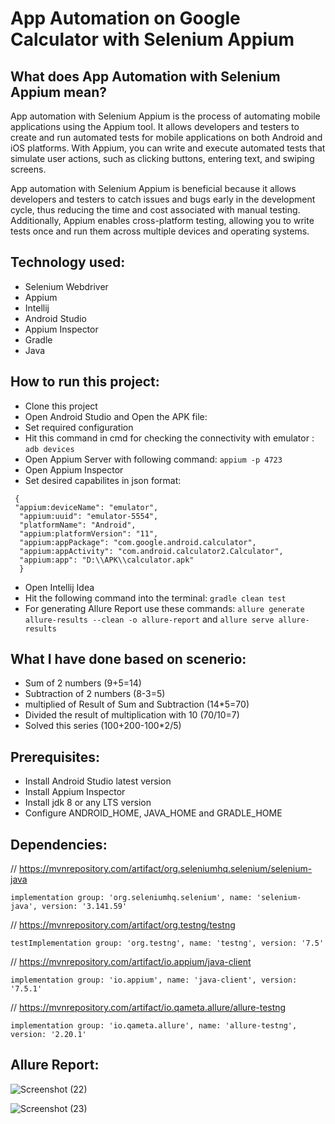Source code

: # App Automation on Google Calculator with Selenium Appium

## What does App Automation with Selenium Appium mean?

App automation with Selenium Appium is the process of automating mobile applications using the Appium tool. It allows developers and testers to create and run automated tests for mobile applications on both Android and iOS platforms. With Appium, you can write and execute automated tests that simulate user actions, such as clicking buttons, entering text, and swiping screens.

App automation with Selenium Appium is beneficial because it allows developers and testers to catch issues and bugs early in the development cycle, thus reducing the time and cost associated with manual testing. Additionally, Appium enables cross-platform testing, allowing you to write tests once and run them across multiple devices and operating systems.

## Technology used:

- Selenium Webdriver
- Appium
- Intellij 
- Android Studio
- Appium Inspector
- Gradle
- Java

## How to run this project:

- Clone this project
- Open Android Studio and Open the APK file:
- Set required configuration 
- Hit this command in cmd for checking the connectivity with emulator : ``adb devices``
- Open Appium Server with following command: ```appium -p 4723```
- Open Appium Inspector
- Set desired capabilites in json format:
``` 
 {
 "appium:deviceName": "emulator",
  "appium:uuid": "emulator-5554",
  "platformName": "Android",
  "appium:platformVersion": "11",
  "appium:appPackage": "com.google.android.calculator",
  "appium:appActivity": "com.android.calculator2.Calculator",
  "appium:app": "D:\\APK\\calculator.apk"
  }
```
- Open Intellij Idea
- Hit the following command into the terminal: ```gradle clean test```
- For generating Allure Report use these commands: ```allure generate allure-results --clean -o allure-report``` and ```allure serve allure-results```


## What I have done based on scenerio:

- Sum of 2 numbers (9+5=14)
- Subtraction of 2 numbers (8-3=5)
- multiplied of Result of Sum and Subtraction (14*5=70)
- Divided the result of multiplication with 10 (70/10=7)
- Solved this series (100+200-100*2/5)

## Prerequisites:

- Install Android Studio latest version
- Install Appium Inspector
- Install jdk 8 or any LTS version
- Configure ANDROID_HOME, JAVA_HOME and GRADLE_HOME

## Dependencies: 

// https://mvnrepository.com/artifact/org.seleniumhq.selenium/selenium-java

    implementation group: 'org.seleniumhq.selenium', name: 'selenium-java', version: '3.141.59'
    
// https://mvnrepository.com/artifact/org.testng/testng

    testImplementation group: 'org.testng', name: 'testng', version: '7.5'
    
// https://mvnrepository.com/artifact/io.appium/java-client

    implementation group: 'io.appium', name: 'java-client', version: '7.5.1'
    
// https://mvnrepository.com/artifact/io.qameta.allure/allure-testng

    implementation group: 'io.qameta.allure', name: 'allure-testng', version: '2.20.1'

## Allure Report:

![Screenshot (22)](https://user-images.githubusercontent.com/123433625/221787737-86cb2a17-622d-47fb-a52d-46834502bb80.png)


![Screenshot (23)](https://user-images.githubusercontent.com/123433625/221787758-f6d483c4-359b-4372-88cd-8f0d8c591501.png)



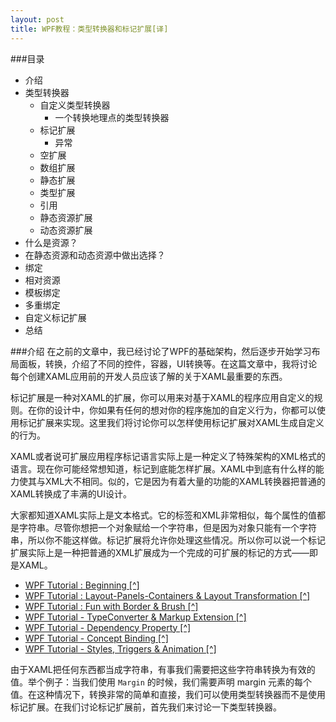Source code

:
 ```yaml
---
layout: post
title: WPF教程：类型转换器和标记扩展[译]
---
```

###目录
+ 介绍
+ 类型转换器
    * 自定义类型转换器
        - 一个转换地理点的类型转换器
    * 标记扩展
        - 异常
    * 空扩展
    * 数组扩展
    * 静态扩展
    * 类型扩展
    * 引用
    * 静态资源扩展
    * 动态资源扩展
+ 什么是资源？
+ 在静态资源和动态资源中做出选择？
+ 绑定
+ 相对资源
+ 模板绑定
+ 多重绑定
+ 自定义标记扩展
+ 总结

###介绍
在之前的文章中，我已经讨论了WPF的基础架构，然后逐步开始学习布局面板，转换，介绍了不同的控件，容器，UI转换等。在这篇文章中，我将讨论每个创建XAML应用前的开发人员应该了解的关于XAML最重要的东西。

标记扩展是一种对XAML的扩展，你可以用来对基于XAML的程序应用自定义的规则。在你的设计中，你如果有任何的想对你的程序施加的自定义行为，你都可以使用标记扩展来实现。这里我们将讨论你可以怎样使用标记扩展对XAML生成自定义的行为。

XAML或者说可扩展应用程序标记语言实际上是一种定义了特殊架构的XML格式的语言。现在你可能经常想知道，标记到底能怎样扩展。XAML中到底有什么样的能力使其与XML大不相同。似的，它是因为有着大量的功能的XAML转换器把普通的XAML转换成了丰满的UI设计。

大家都知道XAML实际上是文本格式。它的标签和XML非常相似，每个属性的值都是字符串。尽管你想把一个对象赋给一个字符串，但是因为对象只能有一个字符串，所以你不能这样做。标记扩展将允许你处理这些情况。所以你可以说一个标记扩展实际上是一种把普通的XML扩展成为一个完成的可扩展的标记的方式——即是XAML。

* [WPF Tutorial : Beginning [^]](http://www.codeproject.com/KB/WPF/wpf1.aspx)
* [WPF Tutorial : Layout-Panels-Containers & Layout Transformation [^]](http://www.codeproject.com/KB/WPF/wpf2.aspx)
* [WPF Tutorial : Fun with Border & Brush [^]](http://www.codeproject.com/KB/WPF/wpf3.aspx)
* [WPF Tutorial - TypeConverter & Markup Extension [^]](http://www.codeproject.com/KB/WPF/wpf4.aspx)
* [WPF Tutorial - Dependency Property [^]](http://www.codeproject.com/KB/WPF/wpf5.aspx)
* [WPF Tutorial - Concept Binding [^]](http://www.codeproject.com/KB/WPF/wpf6.aspx)
* [WPF Tutorial - Styles, Triggers & Animation [^]](http://www.codeproject.com/KB/WPF/wpf7.aspx)

由于XAML把任何东西都当成字符串，有事我们需要把这些字符串转换为有效的值。举个例子：当我们使用 `Margin` 的时候，我们需要声明 margin 元素的每个值。在这种情况下，转换非常的简单和直接，我们可以使用类型转换器而不是使用标记扩展。在我们讨论标记扩展前，首先我们来讨论一下类型转换器。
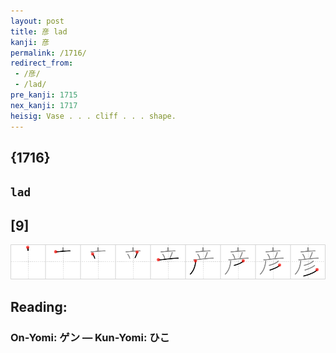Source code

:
 ```yaml
---
layout: post
title: 彦 lad
kanji: 彦
permalink: /1716/
redirect_from:
 - /彦/
 - /lad/
pre_kanji: 1715
nex_kanji: 1717
heisig: Vase . . . cliff . . . shape.
---
```


## {1716}

## `lad`

## [9]

<div class="stroke"><img src="../images/E5BDA6.png" /></div>

## Reading:

### On-Yomi: ゲン &mdash; Kun-Yomi: ひこ
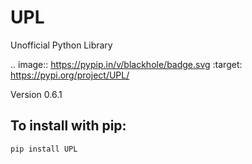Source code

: # UPL
Unofficial Python Library

.. image:: https://pypip.in/v/blackhole/badge.svg
        :target: https://pypi.org/project/UPL/

Version 0.6.1



## To install with pip:
```
pip install UPL
```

....................

WHAT TO PRODUCE: Write out every line from the data above that includes "qameta".

WRITTEN SOLUTION:
// https://mvnrepository.com/artifact/io.qameta.allure/allure-testng
    implementation group: 'io.qameta.allure', name: 'allure-testng', version: '2.20.1'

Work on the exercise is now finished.